The antiplatelet effects of ticlopidine and clopidogrel

Abstract

Ticlopidine and clopidogrel achieve antiplatelet effects by inhibiting the binding of adenosine 5'-disphosphate to its platelet receptor. Ticlopidine was first shown to decrease major events compared with placebo or aspirin in patients with stroke or recent transient ischemic attack. Randomized studies in patients undergoing coronary artery stenting have shown that ticlopidine reduces the risk for subacute stent thrombosis compared with warfarin-based regimens. Smaller studies have also shown this drug to have benefit during follow-up in patients with unstable angina, peripheral arterial disease, saphenous vein coronary bypass grafts, and diabetic retinopathy.
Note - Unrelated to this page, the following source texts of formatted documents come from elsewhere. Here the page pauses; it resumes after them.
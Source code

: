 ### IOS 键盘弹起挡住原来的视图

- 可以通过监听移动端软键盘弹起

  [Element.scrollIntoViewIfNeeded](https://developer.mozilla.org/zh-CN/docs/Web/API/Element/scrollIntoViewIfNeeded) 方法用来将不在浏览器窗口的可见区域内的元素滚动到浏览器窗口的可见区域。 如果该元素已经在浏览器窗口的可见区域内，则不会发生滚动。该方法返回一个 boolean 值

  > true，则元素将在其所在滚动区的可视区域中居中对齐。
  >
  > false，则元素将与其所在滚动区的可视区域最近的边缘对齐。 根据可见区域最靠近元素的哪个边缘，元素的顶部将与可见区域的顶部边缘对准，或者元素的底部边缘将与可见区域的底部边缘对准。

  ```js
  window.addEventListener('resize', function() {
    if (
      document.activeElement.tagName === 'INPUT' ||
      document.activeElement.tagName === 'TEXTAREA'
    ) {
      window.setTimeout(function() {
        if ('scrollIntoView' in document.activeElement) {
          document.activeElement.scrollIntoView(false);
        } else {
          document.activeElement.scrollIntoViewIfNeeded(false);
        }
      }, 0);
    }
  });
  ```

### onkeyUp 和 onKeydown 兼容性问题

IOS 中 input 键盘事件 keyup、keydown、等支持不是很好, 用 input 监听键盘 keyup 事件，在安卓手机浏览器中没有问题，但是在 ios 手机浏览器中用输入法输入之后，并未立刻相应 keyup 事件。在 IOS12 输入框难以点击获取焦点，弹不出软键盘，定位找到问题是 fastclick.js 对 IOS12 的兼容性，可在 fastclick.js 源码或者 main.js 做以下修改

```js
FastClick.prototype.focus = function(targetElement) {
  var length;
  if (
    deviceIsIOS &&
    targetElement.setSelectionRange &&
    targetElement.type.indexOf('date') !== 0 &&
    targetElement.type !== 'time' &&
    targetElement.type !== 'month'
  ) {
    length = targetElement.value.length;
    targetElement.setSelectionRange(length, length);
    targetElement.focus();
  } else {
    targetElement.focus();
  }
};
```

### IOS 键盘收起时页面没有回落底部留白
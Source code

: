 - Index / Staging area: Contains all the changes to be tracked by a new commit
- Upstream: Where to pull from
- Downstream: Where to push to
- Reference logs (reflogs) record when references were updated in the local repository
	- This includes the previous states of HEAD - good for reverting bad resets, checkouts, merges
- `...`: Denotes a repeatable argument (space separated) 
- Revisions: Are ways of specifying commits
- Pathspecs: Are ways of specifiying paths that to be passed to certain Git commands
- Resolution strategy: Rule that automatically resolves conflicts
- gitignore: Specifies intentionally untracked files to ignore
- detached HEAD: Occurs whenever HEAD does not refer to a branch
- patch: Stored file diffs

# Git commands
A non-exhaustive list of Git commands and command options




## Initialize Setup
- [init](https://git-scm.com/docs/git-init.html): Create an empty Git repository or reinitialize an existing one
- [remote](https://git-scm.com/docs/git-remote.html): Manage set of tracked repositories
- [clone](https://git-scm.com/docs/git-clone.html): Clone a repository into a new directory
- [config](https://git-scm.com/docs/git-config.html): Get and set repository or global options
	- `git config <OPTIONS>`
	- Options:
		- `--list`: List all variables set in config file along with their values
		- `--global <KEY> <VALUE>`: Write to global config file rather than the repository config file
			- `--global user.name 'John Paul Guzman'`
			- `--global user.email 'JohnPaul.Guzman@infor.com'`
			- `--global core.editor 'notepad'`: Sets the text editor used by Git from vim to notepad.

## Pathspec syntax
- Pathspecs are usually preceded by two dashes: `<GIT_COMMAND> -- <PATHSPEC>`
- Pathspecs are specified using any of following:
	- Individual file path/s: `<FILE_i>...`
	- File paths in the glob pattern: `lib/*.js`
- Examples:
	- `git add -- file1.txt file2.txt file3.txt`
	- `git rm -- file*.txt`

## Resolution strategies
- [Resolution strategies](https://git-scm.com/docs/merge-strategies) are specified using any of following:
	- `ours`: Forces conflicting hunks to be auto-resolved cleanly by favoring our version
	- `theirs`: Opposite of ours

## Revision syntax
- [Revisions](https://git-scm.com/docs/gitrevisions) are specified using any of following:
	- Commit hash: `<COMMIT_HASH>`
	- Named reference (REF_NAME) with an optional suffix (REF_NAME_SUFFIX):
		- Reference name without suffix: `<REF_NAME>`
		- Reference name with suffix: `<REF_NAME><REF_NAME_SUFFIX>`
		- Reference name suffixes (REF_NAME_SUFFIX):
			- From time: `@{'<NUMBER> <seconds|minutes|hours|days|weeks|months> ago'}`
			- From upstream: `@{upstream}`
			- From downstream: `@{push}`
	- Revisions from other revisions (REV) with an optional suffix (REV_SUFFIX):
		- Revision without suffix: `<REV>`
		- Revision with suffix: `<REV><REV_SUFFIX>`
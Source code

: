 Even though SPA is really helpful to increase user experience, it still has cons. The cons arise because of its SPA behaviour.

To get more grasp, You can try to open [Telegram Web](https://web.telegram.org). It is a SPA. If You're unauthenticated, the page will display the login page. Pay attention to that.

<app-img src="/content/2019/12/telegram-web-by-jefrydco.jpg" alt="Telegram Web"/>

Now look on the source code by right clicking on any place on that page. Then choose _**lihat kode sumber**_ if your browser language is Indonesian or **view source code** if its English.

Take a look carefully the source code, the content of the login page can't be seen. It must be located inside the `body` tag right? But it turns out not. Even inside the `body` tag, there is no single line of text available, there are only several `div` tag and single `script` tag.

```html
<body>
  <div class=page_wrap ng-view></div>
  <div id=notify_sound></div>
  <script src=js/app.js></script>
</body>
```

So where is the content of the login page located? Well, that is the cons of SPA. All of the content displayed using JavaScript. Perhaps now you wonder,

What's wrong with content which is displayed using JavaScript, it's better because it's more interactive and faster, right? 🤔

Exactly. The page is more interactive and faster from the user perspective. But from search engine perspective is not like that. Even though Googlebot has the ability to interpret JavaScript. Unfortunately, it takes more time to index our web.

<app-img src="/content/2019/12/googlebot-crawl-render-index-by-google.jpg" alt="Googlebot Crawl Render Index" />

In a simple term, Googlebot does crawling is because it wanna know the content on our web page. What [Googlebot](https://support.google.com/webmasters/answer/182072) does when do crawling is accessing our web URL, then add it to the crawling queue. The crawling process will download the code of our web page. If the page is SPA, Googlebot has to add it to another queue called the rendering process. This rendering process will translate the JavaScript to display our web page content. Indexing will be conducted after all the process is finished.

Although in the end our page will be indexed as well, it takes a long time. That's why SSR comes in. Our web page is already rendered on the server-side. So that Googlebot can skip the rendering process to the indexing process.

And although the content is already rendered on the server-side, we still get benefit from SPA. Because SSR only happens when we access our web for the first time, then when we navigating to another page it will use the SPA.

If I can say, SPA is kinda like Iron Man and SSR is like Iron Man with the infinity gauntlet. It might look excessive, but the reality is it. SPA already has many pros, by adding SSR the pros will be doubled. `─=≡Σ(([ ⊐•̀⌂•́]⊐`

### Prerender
Clopidogrel was recently approved by the U.S. Food and Drug Administration for the reduction of ischemic events in patients with recent myocardial infarction, stroke, or peripheral arterial disease (incidence, 5.32% per year compared with 5.83% per year for aspirin; P = 0.043) with no added risk for neutropenia. The combination of clopidogrel and aspirin, as well as the utility of clopidogrel in other patient populations and in stenting, requires further study. Ticlopidine and clopidogrel seem to have beneficial effects compared with aspirin (the current standard) in a broad range of patients. These observations highlight the importance of antiplatelet therapy in cardiovascular disease.